Pierwsza lekcja nurkowania: zgól te wąsy
W najgłębszym basenie w Europie można nie tylko nauczyć się nurkowania, przenocować czy zjeść obiad. Można również się ogolić, a pianką czy maszynką jednorazową poratuje instruktor – bynajmniej nie barber*.
Tylko pamiętaj o oddechu…oddechu. Wdech, wydech, wdech….pierwszą lekcję nurkowania zaczynam jeszcze na ekspresówce pomiędzy Warszawą a oddalonym o kilkadziesiąt minut jazdy Mszczonowem.

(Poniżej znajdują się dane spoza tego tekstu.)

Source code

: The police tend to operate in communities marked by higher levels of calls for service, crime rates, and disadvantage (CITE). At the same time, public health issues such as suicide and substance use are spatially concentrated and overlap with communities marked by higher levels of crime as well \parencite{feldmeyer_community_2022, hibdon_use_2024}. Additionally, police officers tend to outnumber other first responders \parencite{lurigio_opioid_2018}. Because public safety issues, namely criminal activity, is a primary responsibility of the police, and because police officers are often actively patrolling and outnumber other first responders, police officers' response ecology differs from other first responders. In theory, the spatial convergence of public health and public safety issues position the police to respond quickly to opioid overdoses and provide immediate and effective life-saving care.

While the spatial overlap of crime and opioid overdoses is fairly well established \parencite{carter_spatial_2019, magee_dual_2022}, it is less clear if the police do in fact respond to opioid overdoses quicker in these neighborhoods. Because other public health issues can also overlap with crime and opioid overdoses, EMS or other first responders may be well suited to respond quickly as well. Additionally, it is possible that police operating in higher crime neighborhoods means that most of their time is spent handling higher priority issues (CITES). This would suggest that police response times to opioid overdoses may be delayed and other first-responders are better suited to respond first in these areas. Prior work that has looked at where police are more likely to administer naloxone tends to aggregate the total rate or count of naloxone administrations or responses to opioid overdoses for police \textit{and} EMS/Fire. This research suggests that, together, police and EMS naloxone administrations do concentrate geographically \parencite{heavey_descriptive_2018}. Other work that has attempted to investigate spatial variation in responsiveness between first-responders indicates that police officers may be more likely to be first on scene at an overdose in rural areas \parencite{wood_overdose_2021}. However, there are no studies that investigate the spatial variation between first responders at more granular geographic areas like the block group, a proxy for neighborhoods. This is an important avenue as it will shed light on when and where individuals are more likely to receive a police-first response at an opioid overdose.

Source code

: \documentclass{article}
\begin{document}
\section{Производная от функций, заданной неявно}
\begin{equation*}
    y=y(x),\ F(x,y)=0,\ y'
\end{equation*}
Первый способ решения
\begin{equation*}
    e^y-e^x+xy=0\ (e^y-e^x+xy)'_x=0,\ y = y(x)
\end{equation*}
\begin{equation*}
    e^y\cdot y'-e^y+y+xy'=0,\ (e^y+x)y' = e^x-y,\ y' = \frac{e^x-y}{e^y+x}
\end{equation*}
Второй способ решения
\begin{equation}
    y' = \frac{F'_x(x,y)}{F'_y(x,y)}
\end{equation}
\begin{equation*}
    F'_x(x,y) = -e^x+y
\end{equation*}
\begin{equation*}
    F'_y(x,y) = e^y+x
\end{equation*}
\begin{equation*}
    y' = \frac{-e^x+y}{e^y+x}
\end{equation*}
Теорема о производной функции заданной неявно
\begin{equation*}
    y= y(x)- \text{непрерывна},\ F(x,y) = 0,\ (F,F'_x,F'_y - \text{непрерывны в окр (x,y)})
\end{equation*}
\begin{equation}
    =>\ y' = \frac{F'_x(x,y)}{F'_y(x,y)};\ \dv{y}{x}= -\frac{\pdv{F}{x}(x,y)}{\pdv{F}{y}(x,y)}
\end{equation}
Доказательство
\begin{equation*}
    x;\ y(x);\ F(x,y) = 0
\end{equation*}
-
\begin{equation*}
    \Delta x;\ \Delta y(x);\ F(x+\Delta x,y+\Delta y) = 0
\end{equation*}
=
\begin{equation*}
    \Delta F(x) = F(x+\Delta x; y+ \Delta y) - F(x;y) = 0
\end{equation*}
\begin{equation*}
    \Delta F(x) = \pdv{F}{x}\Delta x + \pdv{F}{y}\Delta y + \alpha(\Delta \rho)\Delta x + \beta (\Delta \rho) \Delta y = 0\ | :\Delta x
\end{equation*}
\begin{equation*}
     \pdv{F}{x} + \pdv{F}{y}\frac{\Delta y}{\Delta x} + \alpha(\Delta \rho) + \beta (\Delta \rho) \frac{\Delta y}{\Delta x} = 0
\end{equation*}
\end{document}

Wdech, wydech, wdech…dziwnie oddycha się tylko ustami…próbujesz złapać jak najwięcej powietrza, choć w ogóle go nie brakuje…wdech…wydech….pod wodą będzie tak samo?
W głowie kołacze się mnóstwo myśli….przecież umiem pływać. Latem godziny spędzone w jeziorze, często z głową pod wodą, więc nurkowanie z butlą nie powinno być jakimś wyczynem. Tak to wygląda przynajmniej na Netflixie…wdech…wydech…wdech…
10 lat pracy, by odkurzyć dno basenu
Deepspot to największy taki obiekt w Europie. Podobnego nie ma nawet w obu Amerykach. Stąd nikogo nie dziwi, że w ramach podróży po Starym Kontynencie przyjeżdżają tu nie tylko profesjonalni zawodnicy, ale również pasjonaci, którzy chcą spróbować nurkowania w najgłębszym tego typu miejscu. Uliczki Barcelony, paryska wieża Eifla, berliński wurst, a po nim obowiązkowo Mszczonów i Deepspot? A czemu nie.
Budowa basenu trwała dwa lata. Największym wyzwaniem była głęboka na 45 metrów i 45 centymetrów nurkowa tuba.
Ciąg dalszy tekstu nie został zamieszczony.